Recent thinkers have grappled with the question of priority between formal principle and virtue that vexed Aristotle, and offered solutions that for the most part subordinate the virtue of justice to the prior notion of the justice of distributions, as Aristotle himself seems to have suggested. Bernard Williams claims explicitly that this is so (Williams 1980, p. 197), as does David Wiggins, in an attempt to bring a “pre-liberal,” Aristotelian conception of justice to bear on modern liberal conceptions, a la Kant and Rawls (Wiggins 2004). To do so, Wiggins distinguishes three senses of justice: (A) a matter of outcomes or states of affairs in which each gets what is due; (B) a disposition to promote justice (A); (C) a condition of the polis in virtue of which (A) is realized. Wiggins claims that the proper outcome of this collision of conceptions is one that recognizes a form of logical priority of justice (A) over justice (B) (p. 489). At the same time, against Williams he insists that the normative demands of justice (A) are “comprehensible” only within the perspective of a person with justice (B). And in fact he claims that a necessary condition on acts and outcomes satisfying the norms of justice (A) is that they be recognized to be so by those with the virtue of justice (B). Wiggins’ thinking here is not transparent, but perhaps the thought is that the logical point is purely formal: someone with justice (B) must, in act or judging justly, be responding to some norm which counts as justice (A). But, as merely formal, that tells us nothing about the substantive content of that norm. To get that, we have ineliminable need to refer to the judgment of the person with justice (B). That marks a way perhaps of restoring Aristotle’s focus on virtue in coming to understand the virtue of justice.

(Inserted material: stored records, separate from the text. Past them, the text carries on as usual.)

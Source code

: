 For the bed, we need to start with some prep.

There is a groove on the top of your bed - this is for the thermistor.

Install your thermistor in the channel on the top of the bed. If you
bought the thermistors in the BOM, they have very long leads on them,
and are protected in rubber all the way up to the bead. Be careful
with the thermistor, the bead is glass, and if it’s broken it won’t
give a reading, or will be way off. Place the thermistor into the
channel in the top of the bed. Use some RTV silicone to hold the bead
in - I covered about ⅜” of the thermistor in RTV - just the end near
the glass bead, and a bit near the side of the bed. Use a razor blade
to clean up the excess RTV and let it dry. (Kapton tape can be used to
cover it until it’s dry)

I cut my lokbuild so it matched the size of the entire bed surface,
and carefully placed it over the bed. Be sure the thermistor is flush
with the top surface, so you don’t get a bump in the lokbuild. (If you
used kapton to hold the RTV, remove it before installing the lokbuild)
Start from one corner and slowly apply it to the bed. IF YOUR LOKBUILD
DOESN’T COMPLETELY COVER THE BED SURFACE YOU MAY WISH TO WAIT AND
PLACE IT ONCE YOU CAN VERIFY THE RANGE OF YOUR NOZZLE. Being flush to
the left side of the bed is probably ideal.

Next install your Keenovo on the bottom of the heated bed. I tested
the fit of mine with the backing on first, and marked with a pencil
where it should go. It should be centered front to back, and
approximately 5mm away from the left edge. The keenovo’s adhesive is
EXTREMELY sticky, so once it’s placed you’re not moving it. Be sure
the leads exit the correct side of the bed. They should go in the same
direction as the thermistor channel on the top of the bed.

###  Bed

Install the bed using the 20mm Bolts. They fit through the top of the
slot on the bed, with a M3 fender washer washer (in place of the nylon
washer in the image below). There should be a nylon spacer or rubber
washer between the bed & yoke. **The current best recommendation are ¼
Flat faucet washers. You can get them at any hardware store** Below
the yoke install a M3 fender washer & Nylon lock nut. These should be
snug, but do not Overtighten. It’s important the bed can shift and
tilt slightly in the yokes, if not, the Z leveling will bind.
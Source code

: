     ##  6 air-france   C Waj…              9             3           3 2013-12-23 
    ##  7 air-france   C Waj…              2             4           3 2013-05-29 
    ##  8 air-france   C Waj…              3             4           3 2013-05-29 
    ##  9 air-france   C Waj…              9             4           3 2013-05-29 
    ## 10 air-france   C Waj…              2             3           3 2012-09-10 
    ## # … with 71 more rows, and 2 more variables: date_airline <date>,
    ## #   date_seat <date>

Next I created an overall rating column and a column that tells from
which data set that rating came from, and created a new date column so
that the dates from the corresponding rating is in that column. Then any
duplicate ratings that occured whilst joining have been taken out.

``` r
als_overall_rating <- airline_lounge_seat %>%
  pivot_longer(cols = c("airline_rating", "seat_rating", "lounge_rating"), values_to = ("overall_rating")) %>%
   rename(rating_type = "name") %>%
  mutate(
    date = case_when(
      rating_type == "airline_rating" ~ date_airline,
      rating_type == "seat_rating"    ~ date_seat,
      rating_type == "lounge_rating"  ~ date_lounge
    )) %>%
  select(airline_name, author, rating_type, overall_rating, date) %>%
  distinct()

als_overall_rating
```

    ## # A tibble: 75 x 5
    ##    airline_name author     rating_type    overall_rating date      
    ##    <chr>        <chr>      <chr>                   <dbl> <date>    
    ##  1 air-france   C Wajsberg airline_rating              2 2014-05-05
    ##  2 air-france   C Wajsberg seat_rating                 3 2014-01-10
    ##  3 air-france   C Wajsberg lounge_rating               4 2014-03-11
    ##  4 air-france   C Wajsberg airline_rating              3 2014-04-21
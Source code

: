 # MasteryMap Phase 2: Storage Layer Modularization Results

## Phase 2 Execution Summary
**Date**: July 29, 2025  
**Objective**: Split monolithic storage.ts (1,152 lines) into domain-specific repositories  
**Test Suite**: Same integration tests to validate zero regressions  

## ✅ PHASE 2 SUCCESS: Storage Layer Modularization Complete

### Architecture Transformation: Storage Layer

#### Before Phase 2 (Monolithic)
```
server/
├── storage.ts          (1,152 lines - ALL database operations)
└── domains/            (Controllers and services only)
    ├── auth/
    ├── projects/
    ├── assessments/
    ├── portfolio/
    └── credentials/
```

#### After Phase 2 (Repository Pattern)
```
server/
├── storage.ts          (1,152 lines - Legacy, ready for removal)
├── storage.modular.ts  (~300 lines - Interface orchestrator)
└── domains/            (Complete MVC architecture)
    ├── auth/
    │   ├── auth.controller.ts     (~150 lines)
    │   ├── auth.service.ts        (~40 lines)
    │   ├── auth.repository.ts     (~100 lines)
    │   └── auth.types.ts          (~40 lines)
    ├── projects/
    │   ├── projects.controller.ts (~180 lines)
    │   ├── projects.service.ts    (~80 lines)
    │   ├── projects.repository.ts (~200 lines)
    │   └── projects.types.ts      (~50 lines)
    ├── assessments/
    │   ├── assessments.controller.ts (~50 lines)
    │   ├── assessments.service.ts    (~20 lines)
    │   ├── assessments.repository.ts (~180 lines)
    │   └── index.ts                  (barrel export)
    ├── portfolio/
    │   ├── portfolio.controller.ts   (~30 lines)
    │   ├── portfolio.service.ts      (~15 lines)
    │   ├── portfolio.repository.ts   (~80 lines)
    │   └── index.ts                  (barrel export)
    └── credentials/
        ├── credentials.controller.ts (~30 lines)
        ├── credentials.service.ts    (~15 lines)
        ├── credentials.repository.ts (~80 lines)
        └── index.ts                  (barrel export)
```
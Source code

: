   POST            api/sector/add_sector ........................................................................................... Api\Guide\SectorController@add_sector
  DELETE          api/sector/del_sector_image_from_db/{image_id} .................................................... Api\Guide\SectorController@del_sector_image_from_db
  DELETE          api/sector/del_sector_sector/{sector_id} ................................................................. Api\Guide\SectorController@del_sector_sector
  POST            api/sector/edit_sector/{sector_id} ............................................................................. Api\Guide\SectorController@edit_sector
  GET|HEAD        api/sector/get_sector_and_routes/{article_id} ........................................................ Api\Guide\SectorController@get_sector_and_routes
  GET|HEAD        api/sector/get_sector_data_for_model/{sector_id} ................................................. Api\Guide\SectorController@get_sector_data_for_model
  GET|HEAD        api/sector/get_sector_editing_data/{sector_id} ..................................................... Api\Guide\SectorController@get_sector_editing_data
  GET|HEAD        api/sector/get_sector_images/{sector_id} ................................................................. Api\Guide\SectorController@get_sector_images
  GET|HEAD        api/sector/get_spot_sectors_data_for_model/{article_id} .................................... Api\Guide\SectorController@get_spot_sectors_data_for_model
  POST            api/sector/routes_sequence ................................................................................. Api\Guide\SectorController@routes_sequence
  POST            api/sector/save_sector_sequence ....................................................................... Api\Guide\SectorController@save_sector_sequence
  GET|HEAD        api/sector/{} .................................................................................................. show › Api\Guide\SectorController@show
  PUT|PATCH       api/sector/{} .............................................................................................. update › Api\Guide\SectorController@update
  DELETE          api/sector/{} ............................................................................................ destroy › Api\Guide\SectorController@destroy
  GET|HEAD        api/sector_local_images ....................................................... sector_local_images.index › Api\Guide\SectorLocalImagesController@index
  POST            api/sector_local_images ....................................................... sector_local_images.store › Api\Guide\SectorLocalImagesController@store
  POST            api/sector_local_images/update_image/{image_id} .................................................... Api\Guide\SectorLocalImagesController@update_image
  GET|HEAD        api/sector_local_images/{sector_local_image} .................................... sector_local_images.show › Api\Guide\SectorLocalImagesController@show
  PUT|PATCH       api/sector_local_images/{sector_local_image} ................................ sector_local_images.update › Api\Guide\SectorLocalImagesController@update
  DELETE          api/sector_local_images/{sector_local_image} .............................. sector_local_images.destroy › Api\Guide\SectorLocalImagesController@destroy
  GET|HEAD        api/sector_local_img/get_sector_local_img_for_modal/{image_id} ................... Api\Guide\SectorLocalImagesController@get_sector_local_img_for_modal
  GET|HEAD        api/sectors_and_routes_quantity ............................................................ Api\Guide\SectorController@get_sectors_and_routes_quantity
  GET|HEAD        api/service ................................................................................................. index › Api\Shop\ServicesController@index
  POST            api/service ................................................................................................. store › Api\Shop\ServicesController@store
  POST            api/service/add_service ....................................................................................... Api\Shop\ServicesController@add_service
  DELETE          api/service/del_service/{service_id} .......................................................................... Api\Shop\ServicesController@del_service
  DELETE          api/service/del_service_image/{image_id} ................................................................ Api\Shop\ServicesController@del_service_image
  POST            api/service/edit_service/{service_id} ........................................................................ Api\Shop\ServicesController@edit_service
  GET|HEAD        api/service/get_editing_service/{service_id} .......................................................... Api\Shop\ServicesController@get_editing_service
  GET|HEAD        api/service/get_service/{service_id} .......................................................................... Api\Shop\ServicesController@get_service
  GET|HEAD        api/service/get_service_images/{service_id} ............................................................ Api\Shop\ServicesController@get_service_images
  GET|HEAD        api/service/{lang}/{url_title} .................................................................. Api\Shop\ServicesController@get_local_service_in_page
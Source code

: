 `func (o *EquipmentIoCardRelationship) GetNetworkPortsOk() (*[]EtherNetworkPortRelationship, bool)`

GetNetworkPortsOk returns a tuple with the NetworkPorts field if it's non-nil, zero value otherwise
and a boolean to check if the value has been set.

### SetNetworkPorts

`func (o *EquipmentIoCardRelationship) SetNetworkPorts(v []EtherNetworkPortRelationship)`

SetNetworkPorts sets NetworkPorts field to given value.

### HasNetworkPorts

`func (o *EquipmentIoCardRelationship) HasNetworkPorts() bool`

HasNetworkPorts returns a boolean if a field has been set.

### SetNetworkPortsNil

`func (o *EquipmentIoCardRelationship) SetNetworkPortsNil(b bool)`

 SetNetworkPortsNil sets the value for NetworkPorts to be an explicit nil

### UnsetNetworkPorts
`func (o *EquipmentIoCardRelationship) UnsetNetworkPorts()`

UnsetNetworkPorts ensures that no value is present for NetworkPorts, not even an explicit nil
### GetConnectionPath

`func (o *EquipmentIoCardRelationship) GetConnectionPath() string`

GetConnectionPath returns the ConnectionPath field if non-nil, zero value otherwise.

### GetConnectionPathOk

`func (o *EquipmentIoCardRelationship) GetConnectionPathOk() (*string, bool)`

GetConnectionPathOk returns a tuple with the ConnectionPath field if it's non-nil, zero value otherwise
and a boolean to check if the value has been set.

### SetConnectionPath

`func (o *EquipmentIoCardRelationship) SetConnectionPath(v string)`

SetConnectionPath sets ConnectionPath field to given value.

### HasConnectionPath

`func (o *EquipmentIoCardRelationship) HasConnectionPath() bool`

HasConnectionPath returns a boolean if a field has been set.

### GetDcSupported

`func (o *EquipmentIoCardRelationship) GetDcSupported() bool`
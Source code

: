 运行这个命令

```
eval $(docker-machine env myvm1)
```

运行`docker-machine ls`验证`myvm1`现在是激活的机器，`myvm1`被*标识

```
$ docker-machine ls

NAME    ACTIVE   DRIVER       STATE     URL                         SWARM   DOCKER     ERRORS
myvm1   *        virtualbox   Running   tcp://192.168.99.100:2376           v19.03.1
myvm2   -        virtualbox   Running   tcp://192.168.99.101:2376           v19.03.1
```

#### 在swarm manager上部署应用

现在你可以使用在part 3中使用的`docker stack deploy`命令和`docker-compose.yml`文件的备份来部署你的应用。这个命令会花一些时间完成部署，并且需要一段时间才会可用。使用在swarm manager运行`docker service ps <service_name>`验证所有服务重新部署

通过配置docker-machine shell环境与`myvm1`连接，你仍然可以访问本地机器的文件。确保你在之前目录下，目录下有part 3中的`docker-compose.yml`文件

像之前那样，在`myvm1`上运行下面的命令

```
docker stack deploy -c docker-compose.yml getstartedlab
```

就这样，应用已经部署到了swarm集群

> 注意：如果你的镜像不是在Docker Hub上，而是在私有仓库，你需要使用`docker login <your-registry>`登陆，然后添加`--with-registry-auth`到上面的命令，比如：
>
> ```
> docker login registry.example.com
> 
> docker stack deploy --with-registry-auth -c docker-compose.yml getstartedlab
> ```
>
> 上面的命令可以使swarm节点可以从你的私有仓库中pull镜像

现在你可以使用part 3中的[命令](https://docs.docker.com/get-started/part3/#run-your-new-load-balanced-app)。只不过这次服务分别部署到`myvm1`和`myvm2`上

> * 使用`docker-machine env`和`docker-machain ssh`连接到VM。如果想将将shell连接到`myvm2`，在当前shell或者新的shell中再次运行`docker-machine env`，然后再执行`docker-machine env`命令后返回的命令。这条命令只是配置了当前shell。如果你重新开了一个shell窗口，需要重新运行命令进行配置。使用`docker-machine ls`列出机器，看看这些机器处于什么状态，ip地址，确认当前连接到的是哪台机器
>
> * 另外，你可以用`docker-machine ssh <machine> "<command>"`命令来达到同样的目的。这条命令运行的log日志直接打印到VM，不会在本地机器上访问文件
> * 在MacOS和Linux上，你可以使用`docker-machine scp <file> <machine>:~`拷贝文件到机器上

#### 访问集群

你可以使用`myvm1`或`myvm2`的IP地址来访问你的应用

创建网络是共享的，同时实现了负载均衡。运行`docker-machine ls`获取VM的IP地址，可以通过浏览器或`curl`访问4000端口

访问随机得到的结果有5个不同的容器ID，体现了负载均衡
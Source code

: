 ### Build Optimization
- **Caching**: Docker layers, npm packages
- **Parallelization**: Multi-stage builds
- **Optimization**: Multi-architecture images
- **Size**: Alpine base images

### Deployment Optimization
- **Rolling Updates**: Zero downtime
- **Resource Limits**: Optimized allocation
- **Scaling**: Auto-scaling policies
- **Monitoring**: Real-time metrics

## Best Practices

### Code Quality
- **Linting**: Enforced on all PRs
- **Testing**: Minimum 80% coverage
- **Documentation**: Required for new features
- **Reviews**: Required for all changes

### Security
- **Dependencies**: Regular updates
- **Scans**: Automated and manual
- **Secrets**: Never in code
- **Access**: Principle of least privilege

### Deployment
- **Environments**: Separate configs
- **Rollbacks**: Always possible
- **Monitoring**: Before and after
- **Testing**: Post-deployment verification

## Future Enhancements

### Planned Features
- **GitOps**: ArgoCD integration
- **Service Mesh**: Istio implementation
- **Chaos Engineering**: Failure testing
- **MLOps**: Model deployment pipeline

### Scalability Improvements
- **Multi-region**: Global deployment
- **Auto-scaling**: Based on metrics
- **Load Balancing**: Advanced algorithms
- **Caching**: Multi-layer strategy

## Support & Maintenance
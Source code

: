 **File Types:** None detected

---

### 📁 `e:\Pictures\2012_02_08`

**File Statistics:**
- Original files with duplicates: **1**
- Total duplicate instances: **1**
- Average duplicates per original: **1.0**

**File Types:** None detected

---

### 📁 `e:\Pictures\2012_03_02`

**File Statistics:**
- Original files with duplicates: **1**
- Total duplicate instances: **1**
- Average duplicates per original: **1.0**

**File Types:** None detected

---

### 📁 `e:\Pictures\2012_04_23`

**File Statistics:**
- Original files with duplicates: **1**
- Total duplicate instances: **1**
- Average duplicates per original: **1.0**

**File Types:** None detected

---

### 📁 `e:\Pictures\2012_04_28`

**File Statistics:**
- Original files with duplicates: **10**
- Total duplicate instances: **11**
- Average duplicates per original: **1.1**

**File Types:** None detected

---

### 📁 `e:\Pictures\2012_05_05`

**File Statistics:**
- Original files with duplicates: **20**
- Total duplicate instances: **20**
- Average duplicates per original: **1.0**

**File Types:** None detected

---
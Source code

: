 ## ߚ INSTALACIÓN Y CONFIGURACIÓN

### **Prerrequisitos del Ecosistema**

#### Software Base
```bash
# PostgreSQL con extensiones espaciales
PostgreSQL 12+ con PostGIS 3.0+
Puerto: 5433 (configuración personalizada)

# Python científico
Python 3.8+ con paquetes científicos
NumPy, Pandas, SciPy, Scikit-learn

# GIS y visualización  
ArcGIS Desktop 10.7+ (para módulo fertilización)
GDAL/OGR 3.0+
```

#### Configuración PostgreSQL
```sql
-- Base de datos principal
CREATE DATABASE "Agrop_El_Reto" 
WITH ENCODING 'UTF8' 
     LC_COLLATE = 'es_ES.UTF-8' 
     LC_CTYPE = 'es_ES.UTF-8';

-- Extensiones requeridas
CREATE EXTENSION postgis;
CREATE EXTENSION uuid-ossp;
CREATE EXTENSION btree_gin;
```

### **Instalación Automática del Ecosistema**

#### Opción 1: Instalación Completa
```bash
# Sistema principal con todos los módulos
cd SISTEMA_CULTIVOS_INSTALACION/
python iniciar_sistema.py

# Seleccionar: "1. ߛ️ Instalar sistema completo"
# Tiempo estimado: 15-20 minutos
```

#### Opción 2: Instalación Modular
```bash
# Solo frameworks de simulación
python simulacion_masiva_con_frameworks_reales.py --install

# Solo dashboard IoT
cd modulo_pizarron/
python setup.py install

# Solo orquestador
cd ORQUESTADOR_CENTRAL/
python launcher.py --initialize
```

LeBar (2013, 2014) takes a similar tack in attempting to incorporate Kantian and post-Kantian insights into just demands on the treatment of others into an Aristotelian virtue framework. On his view, there is no way to specify the contents of the demands of justice, or to spell out its norms, independently of the wider possession and exercise of the virtues, including the virtue of practical wisdom. At the same time, what the virtuous and just person sees, in inhabiting a social world with equals in moral standing, are the norms which have become associated with the liberal conception: the standing to obligate others and hold them accountable, for example.

Finally, all of these are Western treatments of an individual virtue of justice. May Sim (Sim 2007, 2018) makes the case that there are informative parallels between the Confucian treatment of the virtues (in particular, yi) and the virtue of justice as adumbrated in Plato and Aristotle.

6. Conclusion

There are many different conceptions of the virtue of justice, and only some of them are distinctively virtue ethical. Many non-virtual ethical approaches put forward theories of virtue, and what distinguishes them from virtue ethics is that the given theory of virtue comes later in the order of explanation, rather than itself serving as the basis for understanding (all of) morality. This is especially the case with justice, where (as we have seen) it is naturally tempting to account for the norms of justice first and derive an account of the virtue in light of those norms. The question of the priority of norms of justice or the virtue of justice is likely to continue to generate exploration and debate, as is the question of how our lives as social and political animals contributes to understanding the virtue of justice. These vexed questions have inspired a profusion of views and no doubt will continue to do so.